### PROBLEM TO WORK ON
Copy out exactly the lines from the one containing "### See also" to the end of the records below, both included, and nothing else.

** Opening PROVIDED RECORDS block **

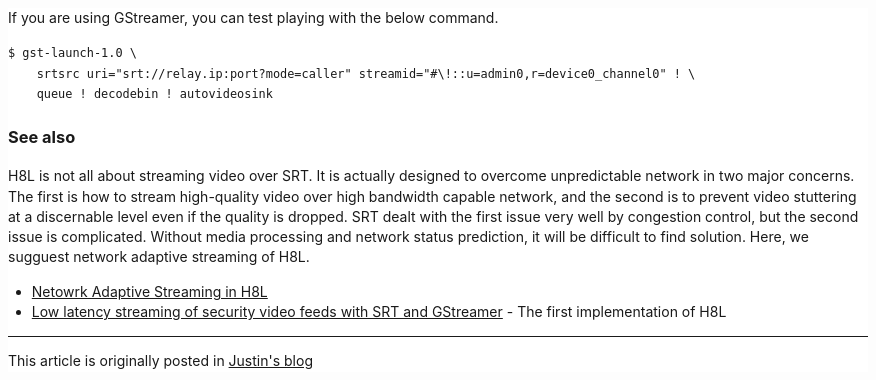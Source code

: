 If you are using GStreamer, you can test playing with the below command.

```
$ gst-launch-1.0 \
    srtsrc uri="srt://relay.ip:port?mode=caller" streamid="#\!::u=admin0,r=device0_channel0" ! \
    queue ! decodebin ! autovideosink
```

### See also

H8L is not all about streaming video over SRT. It is actually designed to overcome unpredictable network in two major concerns. The first is how to stream high-quality video over high bandwidth capable network, and the second is to prevent video stuttering at a discernable level even if the quality is dropped. SRT dealt with the first issue very well by congestion control, but the second issue is complicated. Without media processing and network status prediction, it will be difficult to find solution. Here, we sugguest network adaptive streaming of H8L.

* [Netowrk Adaptive Streaming in H8L](https://col.la/h8ls)
* [Low latency streaming of security video feeds with SRT and GStreamer](https://www.collabora.com/news-and-blog/news-and-events/low-latency-streaming-of-security-feeds-with-srt-and-gstreamer.html) - The first implementation of H8L

----
This article is originally posted in [Justin's blog](https://groou.com/2021/02/08/h8l-2nd/)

** Closing PROVIDED RECORDS block **

### ANSWER FOR THE TASK
### See also

H8L is not all about streaming video over SRT. It is actually designed to overcome unpredictable network in two major concerns. The first is how to stream high-quality video over high bandwidth capable network, and the second is to prevent video stuttering at a discernable level even if the quality is dropped. SRT dealt with the first issue very well by congestion control, but the second issue is complicated. Without media processing and network status prediction, it will be difficult to find solution. Here, we sugguest network adaptive streaming of H8L.

* [Netowrk Adaptive Streaming in H8L](https://col.la/h8ls)
* [Low latency streaming of security video feeds with SRT and GStreamer](https://www.collabora.com/news-and-blog/news-and-events/low-latency-streaming-of-security-feeds-with-srt-and-gstreamer.html) - The first implementation of H8L

----
This article is originally posted in [Justin's blog](https://groou.com/2021/02/08/h8l-2nd/)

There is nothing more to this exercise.